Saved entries
^^^^^^^^
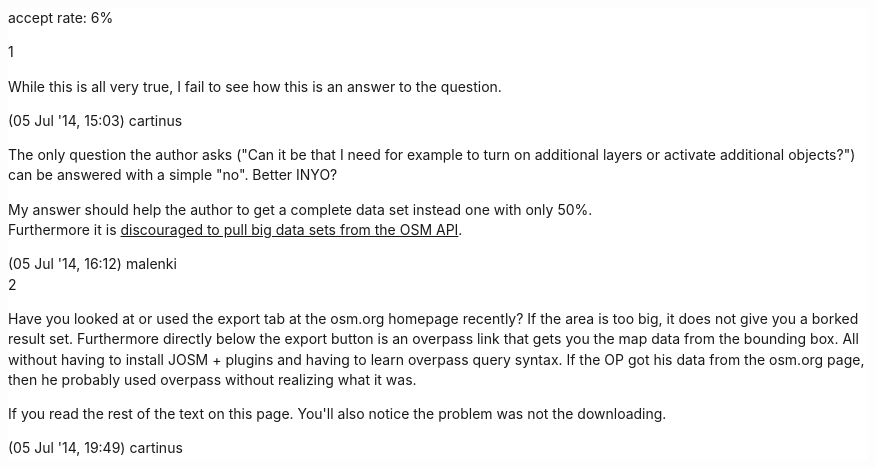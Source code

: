 <span class="accept_rate" title="Rate of the user&#39;s accepted answers">accept rate:</span> <span title="malenki has 10 accepted answers">6%</span> </br></p>
</div>
</div>
<div id="comments-container-34651" class="comments-container">
<span id="34656"></span>
<div id="comment-34656" class="comment">
<div id="post-34656-score" class="comment-score">
1
</div>
<div class="comment-text">
<p>While this is all very true, I fail to see how this is an answer to the question.</p>
</div>
<div id="comment-34656-info" class="comment-info">
<span class="comment-age">(05 Jul '14, 15:03)</span> <span class="comment-user userinfo">cartinus</span>
</div>
</div>
<span id="34665"></span>
<div id="comment-34665" class="comment">
<div id="post-34665-score" class="comment-score">
&#10;</div>
<div class="comment-text">
<p>The only question the author asks ("Can it be that I need for example to turn on additional layers or activate additional objects?") can be answered with a simple "no". Better INYO?</p>
<p>My answer should help the author to get a complete data set instead one with only 50%.<br />
Furthermore it is <a href="http://wiki.openstreetmap.org/wiki/API_usage_policy">discouraged to pull big data sets from the OSM API</a>.</p>
</div>
<div id="comment-34665-info" class="comment-info">
<span class="comment-age">(05 Jul '14, 16:12)</span> <span class="comment-user userinfo">malenki</span>
</div>
</div>
<span id="34668"></span>
<div id="comment-34668" class="comment">
<div id="post-34668-score" class="comment-score">
2
</div>
<div class="comment-text">
<p>Have you looked at or used the export tab at the osm.org homepage recently? If the area is too big, it does not give you a borked result set. Furthermore directly below the export button is an overpass link that gets you the map data from the bounding box. All without having to install JOSM + plugins and having to learn overpass query syntax. If the OP got his data from the osm.org page, then he probably used overpass without realizing what it was.</p>
<p>If you read the rest of the text on this page. You'll also notice the problem was not the downloading.</p>
</div>
<div id="comment-34668-info" class="comment-info">
<span class="comment-age">(05 Jul '14, 19:49)</span> <span class="comment-user userinfo">cartinus</span>
</div>
</div>
</div>
<div id="comment-tools-34651" class="comment-tools">
&#10;</div>
<div class="clear">
&#10;</div>
<div id="comment-34651-form-container" class="comment-form-container">
&#10;</div>
<div class="clear">
&#10;</div>
</div></td>
</tr>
^^^^^^^^
▶ [The task]: Your copy of the entries must be exact and must not include any of their pictures.

▶ [Written response]:
Source code

: <span class="accept_rate" title="Rate of the user&#39;s accepted answers">accept rate:</span> <span title="malenki has 10 accepted answers">6%</span> </br></p>
</div>
</div>
<div id="comments-container-34651" class="comments-container">
<span id="34656"></span>
<div id="comment-34656" class="comment">
<div id="post-34656-score" class="comment-score">
1
</div>
<div class="comment-text">
<p>While this is all very true, I fail to see how this is an answer to the question.</p>
</div>
<div id="comment-34656-info" class="comment-info">
<span class="comment-age">(05 Jul '14, 15:03)</span> <span class="comment-user userinfo">cartinus</span>
</div>
</div>
<span id="34665"></span>
<div id="comment-34665" class="comment">
<div id="post-34665-score" class="comment-score">
&#10;</div>
<div class="comment-text">
<p>The only question the author asks ("Can it be that I need for example to turn on additional layers or activate additional objects?") can be answered with a simple "no". Better INYO?</p>
<p>My answer should help the author to get a complete data set instead one with only 50%.<br />
Furthermore it is <a href="http://wiki.openstreetmap.org/wiki/API_usage_policy">discouraged to pull big data sets from the OSM API</a>.</p>
</div>
<div id="comment-34665-info" class="comment-info">
<span class="comment-age">(05 Jul '14, 16:12)</span> <span class="comment-user userinfo">malenki</span>
</div>
</div>
<span id="34668"></span>
<div id="comment-34668" class="comment">
<div id="post-34668-score" class="comment-score">
2
</div>
<div class="comment-text">
<p>Have you looked at or used the export tab at the osm.org homepage recently? If the area is too big, it does not give you a borked result set. Furthermore directly below the export button is an overpass link that gets you the map data from the bounding box. All without having to install JOSM + plugins and having to learn overpass query syntax. If the OP got his data from the osm.org page, then he probably used overpass without realizing what it was.</p>
<p>If you read the rest of the text on this page. You'll also notice the problem was not the downloading.</p>
</div>
<div id="comment-34668-info" class="comment-info">
<span class="comment-age">(05 Jul '14, 19:49)</span> <span class="comment-user userinfo">cartinus</span>
</div>
</div>
</div>
<div id="comment-tools-34651" class="comment-tools">
&#10;</div>
<div class="clear">
&#10;</div>
<div id="comment-34651-form-container" class="comment-form-container">
&#10;</div>
<div class="clear">
&#10;</div>
</div></td>
</tr>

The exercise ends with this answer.